During the mediation, the banker says: “We need to see the building. We can’t settle without seeing the building.”

These words may not seem like a major problem. But I know, in real time, that we have a problem: this mediation is at a crossroads—and the problem is probably insurmountable.

I know that, as soon as the parties walk out my door, the mediation is over. Period. No matter what I say or do, when they leave to inspect the property, all parties will view the mediation as a failed effort and will not come back.

Here’s why:

–The mediation experience of the attorneys is in non-bankruptcy cases. In their experience, mediation commonly occurs after they’ve been through a year or more of interrogatories, requests for admission, requests for production, inspections of property, depositions and disputes over all such discovery things.

–In their experience, mediation rarely happens when a large discovery vacuum exists. So, they view mediation as a one-and-done session: if a settlement doesn’t happen during the one session, the mediation is over. Period.
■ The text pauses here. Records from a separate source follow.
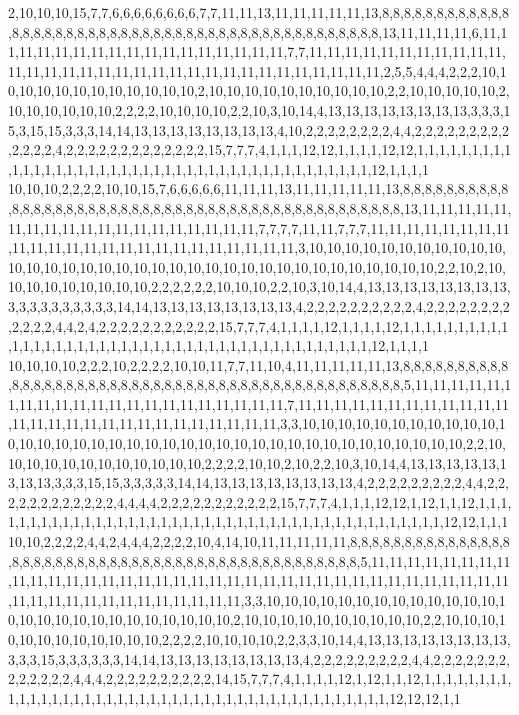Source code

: 2,10,10,10,15,7,7,6,6,6,6,6,6,6,6,7,7,11,11,13,11,11,11,11,11,13,8,8,8,8,8,8,8,8,8,8,8,8,8,8,8,8,8,8,8,8,8,8,8,8,8,8,8,8,8,8,8,8,8,8,8,8,8,8,8,8,8,8,8,8,8,8,13,11,11,11,11,6,11,11,11,11,11,11,11,11,11,11,11,11,11,11,11,11,11,7,7,11,11,11,11,11,11,11,11,11,11,11,11,11,11,11,11,11,11,11,11,11,11,11,11,11,11,11,11,11,11,11,11,2,5,5,4,4,4,2,2,2,10,10,10,10,10,10,10,10,10,10,10,10,2,10,10,10,10,10,10,10,10,10,10,2,2,10,10,10,10,10,2,10,10,10,10,10,10,2,2,2,2,10,10,10,10,2,2,10,3,10,14,4,13,13,13,13,13,13,13,13,3,3,3,15,3,15,15,3,3,3,14,14,13,13,13,13,13,13,13,13,4,10,2,2,2,2,2,2,2,2,4,4,2,2,2,2,2,2,2,2,2,2,2,2,2,4,2,2,2,2,2,2,2,2,2,2,2,2,2,15,7,7,7,4,1,1,1,12,12,1,1,1,1,12,12,1,1,1,1,1,1,1,1,1,1,1,1,1,1,1,1,1,1,1,1,1,1,1,1,1,1,1,1,1,1,1,1,1,1,1,1,1,1,1,1,1,1,12,1,1,1,1
10,10,10,2,2,2,2,10,10,15,7,6,6,6,6,6,11,11,11,13,11,11,11,11,11,13,8,8,8,8,8,8,8,8,8,8,8,8,8,8,8,8,8,8,8,8,8,8,8,8,8,8,8,8,8,8,8,8,8,8,8,8,8,8,8,8,8,8,8,8,8,8,13,11,11,11,11,11,11,11,11,11,11,11,11,11,11,11,11,11,11,11,7,7,7,7,11,11,7,7,7,11,11,11,11,11,11,11,11,11,11,11,11,11,11,11,11,11,11,11,11,11,11,11,11,3,10,10,10,10,10,10,10,10,10,10,10,10,10,10,10,10,10,10,10,10,10,10,10,10,10,10,10,10,10,10,10,10,10,10,10,2,2,10,2,10,10,10,10,10,10,10,10,10,2,2,2,2,2,2,10,10,10,2,2,10,3,10,14,4,13,13,13,13,13,13,13,13,3,3,3,3,3,3,3,3,3,3,14,14,13,13,13,13,13,13,13,13,4,2,2,2,2,2,2,2,2,2,2,4,2,2,2,2,2,2,2,2,2,2,2,2,4,4,2,4,2,2,2,2,2,2,2,2,2,2,2,15,7,7,7,4,1,1,1,1,12,1,1,1,1,12,1,1,1,1,1,1,1,1,1,1,1,1,1,1,1,1,1,1,1,1,1,1,1,1,1,1,1,1,1,1,1,1,1,1,1,1,1,1,1,1,1,1,1,12,1,1,1,1
10,10,10,10,2,2,2,10,2,2,2,2,10,10,11,7,7,11,10,4,11,11,11,11,11,13,8,8,8,8,8,8,8,8,8,8,8,8,8,8,8,8,8,8,8,8,8,8,8,8,8,8,8,8,8,8,8,8,8,8,8,8,8,8,8,8,8,8,8,8,8,8,5,11,11,11,11,11,11,11,11,11,11,11,11,11,11,11,11,11,11,11,11,11,7,11,11,11,11,11,11,11,11,11,11,11,11,11,11,11,11,11,11,11,11,11,11,11,11,11,11,11,3,3,10,10,10,10,10,10,10,10,10,10,10,10,10,10,10,10,10,10,10,10,10,10,10,10,10,10,10,10,10,10,10,10,10,10,10,10,10,2,2,10,10,10,10,10,10,10,10,10,10,10,10,2,2,2,2,10,10,2,10,2,2,10,3,10,14,4,13,13,13,13,13,13,13,13,3,3,3,15,15,3,3,3,3,3,14,14,13,13,13,13,13,13,13,13,4,2,2,2,2,2,2,2,2,2,4,4,2,2,2,2,2,2,2,2,2,2,2,2,4,4,4,4,2,2,2,2,2,2,2,2,2,2,2,15,7,7,7,4,1,1,1,12,12,1,12,1,1,12,1,1,1,1,1,1,1,1,1,1,1,1,1,1,1,1,1,1,1,1,1,1,1,1,1,1,1,1,1,1,1,1,1,1,1,1,1,1,1,1,1,1,1,12,12,1,1,1
10,10,2,2,2,2,4,4,2,4,4,4,2,2,2,2,10,4,14,10,11,11,11,11,11,8,8,8,8,8,8,8,8,8,8,8,8,8,8,8,8,8,8,8,8,8,8,8,8,8,8,8,8,8,8,8,8,8,8,8,8,8,8,8,8,8,8,8,8,8,8,8,5,11,11,11,11,11,11,11,11,11,11,11,11,11,11,11,11,11,11,11,11,11,11,11,11,11,11,11,11,11,11,11,11,11,11,11,11,11,11,11,11,11,11,11,11,11,11,11,11,11,3,3,10,10,10,10,10,10,10,10,10,10,10,10,10,10,10,10,10,10,10,10,10,10,10,10,10,10,2,10,10,10,10,10,10,10,10,10,10,2,2,10,10,10,10,10,10,10,10,10,10,10,10,2,2,2,2,10,10,10,10,2,2,3,3,10,14,4,13,13,13,13,13,13,13,13,3,3,3,15,3,3,3,3,3,3,14,14,13,13,13,13,13,13,13,13,4,2,2,2,2,2,2,2,2,2,4,4,2,2,2,2,2,2,2,2,2,2,2,2,2,4,4,4,2,2,2,2,2,2,2,2,2,2,14,15,7,7,7,4,1,1,1,1,12,1,12,1,1,12,1,1,1,1,1,1,1,1,1,1,1,1,1,1,1,1,1,1,1,1,1,1,1,1,1,1,1,1,1,1,1,1,1,1,1,1,1,1,1,1,1,1,1,12,12,12,1,1
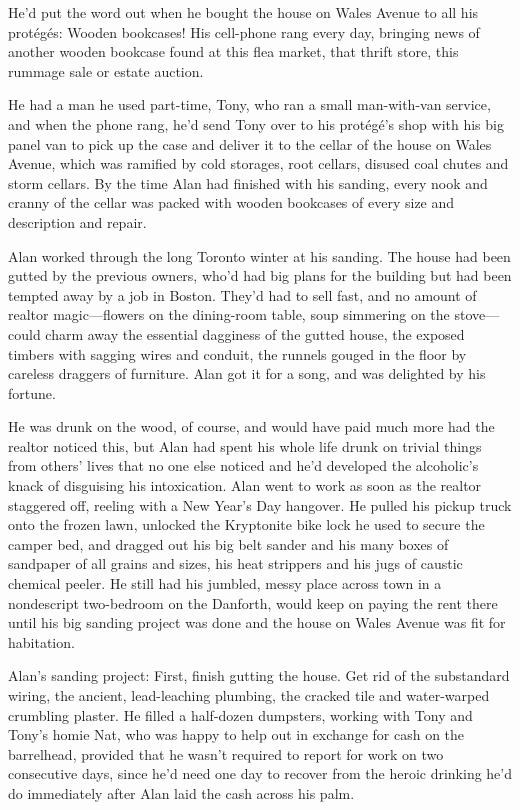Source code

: He'd put the word out when he bought the house on Wales Avenue to all
his prot\'{e}g\'{e}s:  Wooden bookcases!  His cell-phone rang every day,
bringing news of another wooden bookcase found at this flea market,
that thrift store, this rummage sale or estate auction.

He had a man he used part-time, Tony, who ran a small man-with-van
service, and when the phone rang, he'd send Tony over to his
prot\'{e}g\'{e}'s shop with his big panel van to pick up the case and
deliver it to the cellar of the house on Wales Avenue, which was
ramified by cold storages, root cellars, disused coal chutes and storm
cellars.  By the time Alan had finished with his sanding, every nook
and cranny of the cellar was packed with wooden bookcases of every
size and description and repair.

Alan worked through the long Toronto winter at his sanding.  The house
had been gutted by the previous owners, who'd had big plans for the
building but had been tempted away by a job in Boston.  They'd had to
sell fast, and no amount of realtor magic---flowers on the dining-room
table, soup simmering on the stove---could charm away the essential
dagginess of the gutted house, the exposed timbers with sagging wires
and conduit, the runnels gouged in the floor by careless draggers of
furniture.  Alan got it for a song, and was delighted by his fortune.

He was drunk on the wood, of course, and would have paid much more had
the realtor noticed this, but Alan had spent his whole life drunk on
trivial things from others' lives that no one else noticed and he'd
developed the alcoholic's knack of disguising his intoxication.  Alan
went to work as soon as the realtor staggered off, reeling with a New
Year's Day hangover.  He pulled his pickup truck onto the frozen lawn,
unlocked the Kryptonite bike lock he used to secure the camper bed,
and dragged out his big belt sander and his many boxes of sandpaper of
all grains and sizes, his heat strippers and his jugs of caustic
chemical peeler.  He still had his jumbled, messy place across town in
a nondescript two-bedroom on the Danforth, would keep on paying the
rent there until his big sanding project was done and the house on
Wales Avenue was fit for habitation.

Alan's sanding project:  First, finish gutting the house.  Get rid of
the substandard wiring, the ancient, lead-leaching plumbing, the
cracked tile and water-warped crumbling plaster.  He filled a
half-dozen dumpsters, working with Tony and Tony's homie Nat, who was
happy to help out in exchange for cash on the barrelhead, provided
that he wasn't required to report for work on two consecutive days,
since he'd need one day to recover from the heroic drinking he'd do
immediately after Alan laid the cash across his palm.

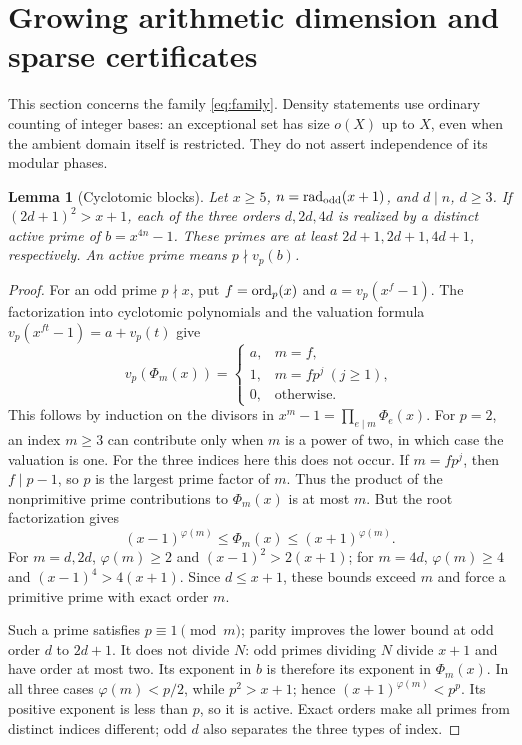 \documentclass[11pt,a4paper]{article}
\newtheorem{lemma}[theorem]{Lemma}
\theoremstyle{definition}\newtheorem{question}[theorem]{Question}
\theoremstyle{remark}\newtheorem{remark}[theorem]{Remark}
\DeclareMathOperator{\rad}{rad}\DeclareMathOperator{\supp}{supp}
\begin{document}
\section{Growing arithmetic dimension and sparse certificates}\label{sec:growth}
This section concerns the family \eqref{eq:family}. Density statements
use ordinary counting of integer bases: an exceptional set has size
$o(X)$ up to $X$, even when the ambient domain itself is restricted.
They do not assert independence of its modular phases.

\begin{lemma}[Cyclotomic blocks]\label{lem:cyclo}
Let $x\ge5$, $n=\rad_{\rm odd}(x+1)$, and $d\mid n$, $d\ge3$.
If $(2d+1)^2>x+1$, each of the three orders $d,2d,4d$ is realized
by a distinct active prime of $b=x^{4n}-1$. These primes are at least
$2d+1,2d+1,4d+1$, respectively. An active prime means
$p\nmid v_p(b)$.
\end{lemma}
\begin{proof}
For an odd prime $p\nmid x$, put $f=\ord_p(x)$ and
$a=v_p(x^f-1)$. The factorization into cyclotomic polynomials and
the valuation formula $v_p(x^{ft}-1)=a+v_p(t)$ give
\[
 v_p(\Phi_m(x))=
 \begin{cases}a,&m=f,\\1,&m=fp^j\ (j\ge1),\\0,&\text{otherwise}.
 \end{cases}
\]
This follows by induction on the divisors in
$x^m-1=\prod_{e\mid m}\Phi_e(x)$.
For $p=2$, an index $m\ge3$ can contribute only when $m$ is a power
of two, in which case the valuation is one. For the three indices
here this does not occur. If $m=fp^j$, then $f\mid p-1$, so $p$
is the largest prime factor of $m$. Thus the product of the
nonprimitive prime contributions to $\Phi_m(x)$ is at most $m$.
But the root factorization gives
\[
 (x-1)^{\varphi(m)}\le\Phi_m(x)\le(x+1)^{\varphi(m)}.
\]
For $m=d,2d$, $\varphi(m)\ge2$ and $(x-1)^2>2(x+1)$;
for $m=4d$, $\varphi(m)\ge4$ and $(x-1)^4>4(x+1)$.
Since $d\le x+1$, these bounds exceed $m$ and force a primitive
prime with exact order $m$.

Such a prime satisfies $p\equiv1\pmod m$; parity improves the
lower bound at odd order $d$ to $2d+1$. It does not divide $N$:
odd primes dividing $N$ divide $x+1$ and have order at most two.
Its exponent in $b$ is therefore its exponent in $\Phi_m(x)$.
In all three cases $\varphi(m)<p/2$, while $p^2>x+1$; hence
$(x+1)^{\varphi(m)}<p^p$. Its positive exponent is less than $p$,
so it is active. Exact orders make all primes from distinct indices
different; odd $d$ also separates the three types of index.
\end{proof}
\end{document}
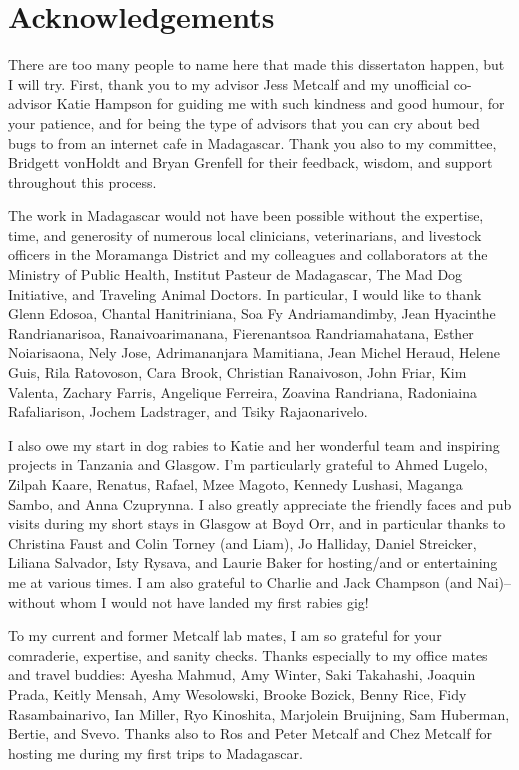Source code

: \newpage

\section*{Acknowledgements}

There are too many people to name here that made this dissertaton happen, but I will try. First, thank you to my advisor Jess Metcalf and my unofficial co-advisor Katie Hampson for guiding me with such kindness and good humour, for your patience, and for being the type of advisors that you can cry about bed bugs to from an internet cafe in Madagascar. Thank you also to my committee, Bridgett vonHoldt and Bryan Grenfell for their feedback, wisdom, and support throughout this process. 

The work in Madagascar would not have been possible without the expertise, time, and generosity of numerous local clinicians, veterinarians, and livestock officers in the Moramanga District and my colleagues and collaborators at the Ministry of Public Health, Institut Pasteur de Madagascar, The Mad Dog Initiative, and Traveling Animal Doctors. In particular, I would like to thank Glenn Edosoa, Chantal Hanitriniana, Soa Fy Andriamandimby, Jean Hyacinthe Randrianarisoa, Ranaivoarimanana, Fierenantsoa Randriamahatana, Esther Noiarisaona, Nely Jose, Adrimananjara Mamitiana, Jean Michel Heraud, Helene Guis, Rila Ratovoson, Cara Brook, Christian Ranaivoson, John Friar, Kim Valenta, Zachary Farris, Angelique Ferreira, Zoavina Randriana, Radoniaina Rafaliarison, Jochem Ladstrager, and Tsiky Rajaonarivelo.

I also owe my start in dog rabies to Katie and her wonderful team and inspiring projects in Tanzania and Glasgow. I'm particularly grateful to Ahmed Lugelo, Zilpah Kaare, Renatus, Rafael, Mzee Magoto, Kennedy Lushasi, Maganga Sambo, and Anna Czuprynna. I also greatly appreciate the friendly faces and pub visits during my short stays in Glasgow at Boyd Orr, and in particular thanks to Christina Faust and Colin Torney (and Liam), Jo Halliday, Daniel Streicker, Liliana Salvador, Isty Rysava, and Laurie Baker for hosting/and or entertaining me at various times. I am also grateful to Charlie and Jack Champson (and Nai)-- without whom I would not have landed my first rabies gig! 

To my current and former Metcalf lab mates, I am so grateful for your comraderie, expertise, and sanity checks. Thanks especially to my office mates and travel buddies: Ayesha Mahmud, Amy Winter, Saki Takahashi, Joaquin Prada, Keitly Mensah, Amy Wesolowski, Brooke Bozick, Benny Rice, Fidy Rasambainarivo, Ian Miller, Ryo Kinoshita, Marjolein Bruijning, Sam Huberman, Bertie, and Svevo. Thanks also to Ros and Peter Metcalf and Chez Metcalf for hosting me during my first trips to Madagascar.

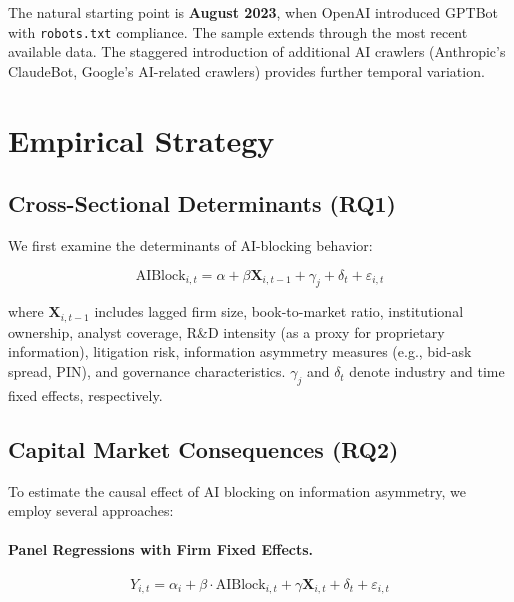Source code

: \documentclass[12pt,a4paper]{article}
\begin{document}
The natural starting point is \textbf{August 2023}, when OpenAI introduced GPTBot with \texttt{robots.txt} compliance. The sample extends through the most recent available data. The staggered introduction of additional AI crawlers (Anthropic's ClaudeBot, Google's AI-related crawlers) provides further temporal variation.

\section{Empirical Strategy}

\subsection{Cross-Sectional Determinants (RQ1)}

We first examine the determinants of AI-blocking behavior:

\begin{equation}
\text{AIBlock}_{i,t} = \alpha + \beta \mathbf{X}_{i,t-1} + \gamma_j + \delta_t + \varepsilon_{i,t}
\end{equation}

\noindent where $\mathbf{X}_{i,t-1}$ includes lagged firm size, book-to-market ratio, institutional ownership, analyst coverage, R\&D intensity (as a proxy for proprietary information), litigation risk, information asymmetry measures (e.g., bid-ask spread, PIN), and governance characteristics. $\gamma_j$ and $\delta_t$ denote industry and time fixed effects, respectively.

\subsection{Capital Market Consequences (RQ2)}

To estimate the causal effect of AI blocking on information asymmetry, we employ several approaches:

\paragraph{Panel Regressions with Firm Fixed Effects.}
\begin{equation}
Y_{i,t} = \alpha_i + \beta \cdot \text{AIBlock}_{i,t} + \gamma \mathbf{X}_{i,t} + \delta_t + \varepsilon_{i,t}
\end{equation}
\end{document}
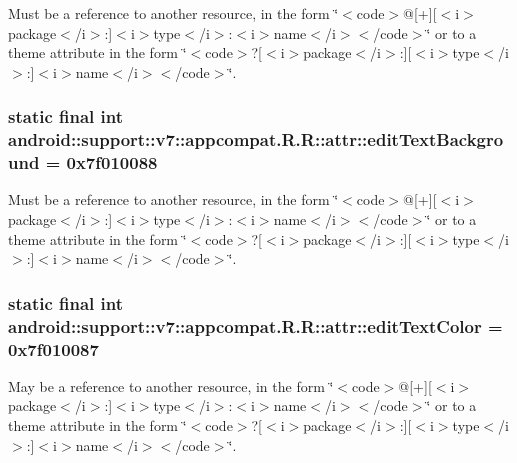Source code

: Must be a reference to another resource, in the form \char`\"{}$<$code$>$@\mbox{[}+\mbox{]}\mbox{[}$<$i$>$package$<$/i$>$:\mbox{]}$<$i$>$type$<$/i$>$:$<$i$>$name$<$/i$>$$<$/code$>$\char`\"{} or to a theme attribute in the form \char`\"{}$<$code$>$?\mbox{[}$<$i$>$package$<$/i$>$:\mbox{]}\mbox{[}$<$i$>$type$<$/i$>$:\mbox{]}$<$i$>$name$<$/i$>$$<$/code$>$\char`\"{}. \hypertarget{classandroid_1_1support_1_1v7_1_1appcompat_1_1_r_1_1attr_f74b90cd065cc21a110da0715d1da7d5}{
\subsubsection[{editTextBackground}]{\setlength{\rightskip}{0pt plus 5cm}static final int android::support::v7::appcompat.R.R::attr::editTextBackground = 0x7f010088}}
\label{classandroid_1_1support_1_1v7_1_1appcompat_1_1_r_1_1attr_f74b90cd065cc21a110da0715d1da7d5}


Must be a reference to another resource, in the form \char`\"{}$<$code$>$@\mbox{[}+\mbox{]}\mbox{[}$<$i$>$package$<$/i$>$:\mbox{]}$<$i$>$type$<$/i$>$:$<$i$>$name$<$/i$>$$<$/code$>$\char`\"{} or to a theme attribute in the form \char`\"{}$<$code$>$?\mbox{[}$<$i$>$package$<$/i$>$:\mbox{]}\mbox{[}$<$i$>$type$<$/i$>$:\mbox{]}$<$i$>$name$<$/i$>$$<$/code$>$\char`\"{}. \hypertarget{classandroid_1_1support_1_1v7_1_1appcompat_1_1_r_1_1attr_0500ec42007cd7fecc80662a3795ee3a}{
\subsubsection[{editTextColor}]{\setlength{\rightskip}{0pt plus 5cm}static final int android::support::v7::appcompat.R.R::attr::editTextColor = 0x7f010087}}
\label{classandroid_1_1support_1_1v7_1_1appcompat_1_1_r_1_1attr_0500ec42007cd7fecc80662a3795ee3a}


May be a reference to another resource, in the form \char`\"{}$<$code$>$@\mbox{[}+\mbox{]}\mbox{[}$<$i$>$package$<$/i$>$:\mbox{]}$<$i$>$type$<$/i$>$:$<$i$>$name$<$/i$>$$<$/code$>$\char`\"{} or to a theme attribute in the form \char`\"{}$<$code$>$?\mbox{[}$<$i$>$package$<$/i$>$:\mbox{]}\mbox{[}$<$i$>$type$<$/i$>$:\mbox{]}$<$i$>$name$<$/i$>$$<$/code$>$\char`\"{}. 

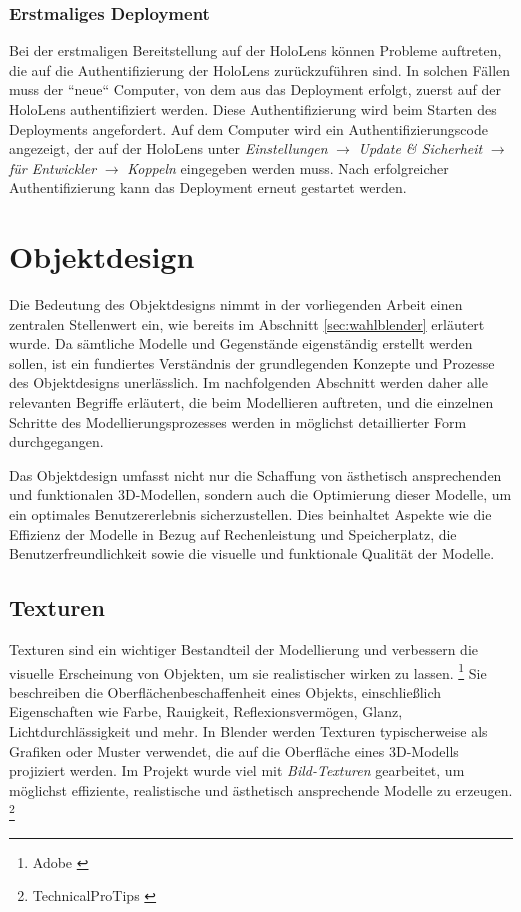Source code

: \subsubsection{Erstmaliges Deployment}
Bei der erstmaligen Bereitstellung auf der HoloLens können Probleme auftreten, die auf die Authentifizierung der HoloLens zurückzuführen sind. In solchen Fällen muss der ``neue`` Computer, von dem aus das Deployment erfolgt, zuerst auf der HoloLens authentifiziert werden. Diese Authentifizierung wird beim Starten des Deployments angefordert. Auf dem Computer wird ein Authentifizierungscode angezeigt, der auf der HoloLens unter \textit{Einstellungen} $\rightarrow$ \textit{Update \& Sicherheit} $\rightarrow$ \textit{für Entwickler} $\rightarrow$ \textit{Koppeln} eingegeben werden muss. Nach erfolgreicher Authentifizierung kann das Deployment erneut gestartet werden.

\section{Objektdesign}
Die Bedeutung des Objektdesigns nimmt in der vorliegenden Arbeit einen zentralen Stellenwert ein, wie bereits im Abschnitt \ref{sec:wahlblender} erläutert wurde. Da sämtliche Modelle und Gegenstände eigenständig erstellt werden sollen, ist ein fundiertes Verständnis der grundlegenden Konzepte und Prozesse des Objektdesigns unerlässlich. Im nachfolgenden Abschnitt werden daher alle relevanten Begriffe erläutert, die beim Modellieren auftreten, und die einzelnen Schritte des Modellierungsprozesses werden in möglichst detaillierter Form durchgegangen.

Das Objektdesign umfasst nicht nur die Schaffung von ästhetisch ansprechenden und funktionalen 3D-Modellen, sondern auch die Optimierung dieser Modelle, um ein optimales Benutzererlebnis sicherzustellen. Dies beinhaltet Aspekte wie die Effizienz der Modelle in Bezug auf Rechenleistung und Speicherplatz, die Benutzerfreundlichkeit sowie die visuelle und funktionale Qualität der Modelle.

\subsection{Texturen}
Texturen sind ein wichtiger Bestandteil der Modellierung und verbessern die visuelle Erscheinung von Objekten, um sie realistischer wirken zu lassen. \footnote{Adobe \cite{What are 3d textures}}  Sie beschreiben die Oberflächenbeschaffenheit eines Objekts, einschließlich Eigenschaften wie Farbe, Rauigkeit, Reflexionsvermögen, Glanz, Lichtdurchlässigkeit und mehr. In Blender werden Texturen typischerweise als Grafiken oder Muster verwendet, die auf die Oberfläche eines 3D-Modells projiziert werden. Im Projekt wurde viel mit \textit{Bild-Texturen} gearbeitet, um möglichst effiziente, realistische und ästhetisch ansprechende Modelle zu erzeugen. \footnote{TechnicalProTips \cite{Textur}}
–In bankruptcy, by contrast, the discovery vacuum is often huge. The timeline for bankruptcy disputes is often measured in weeks or a few months . . . not the one-or-more-years commonly seen in other courts.  In fact, traditional discovery is often nonexistent in contested matters and many adversary proceedings.

Back to the mediation session: I suggest, in multiple and varying ways, that we recess for a time so the bank can inspect the building with an appraiser—and then reconvene the mediation session.

“Sure. We’ll call back and reschedule after the inspection is accomplished,” I’m assured.

“Yeah . . . Right,” I’m thinking. “That’ll never happen.”

The mediation session ends. They all walk out the door. And, sure enough, that’s the end of the mediation.

Action Item. All participants in a bankruptcy mediation need to understand, in advance, that a discovery vacuum, (1) might require a recess in the mediation session until the discovery vacuum can be filled, or (2) needs to be identified and addressed in pre-session communications..

This post is Part Three in a series of six articles explaining how and why bankruptcy mediation needs a different model from the one-and-done session commonly used in non-bankruptcy cases.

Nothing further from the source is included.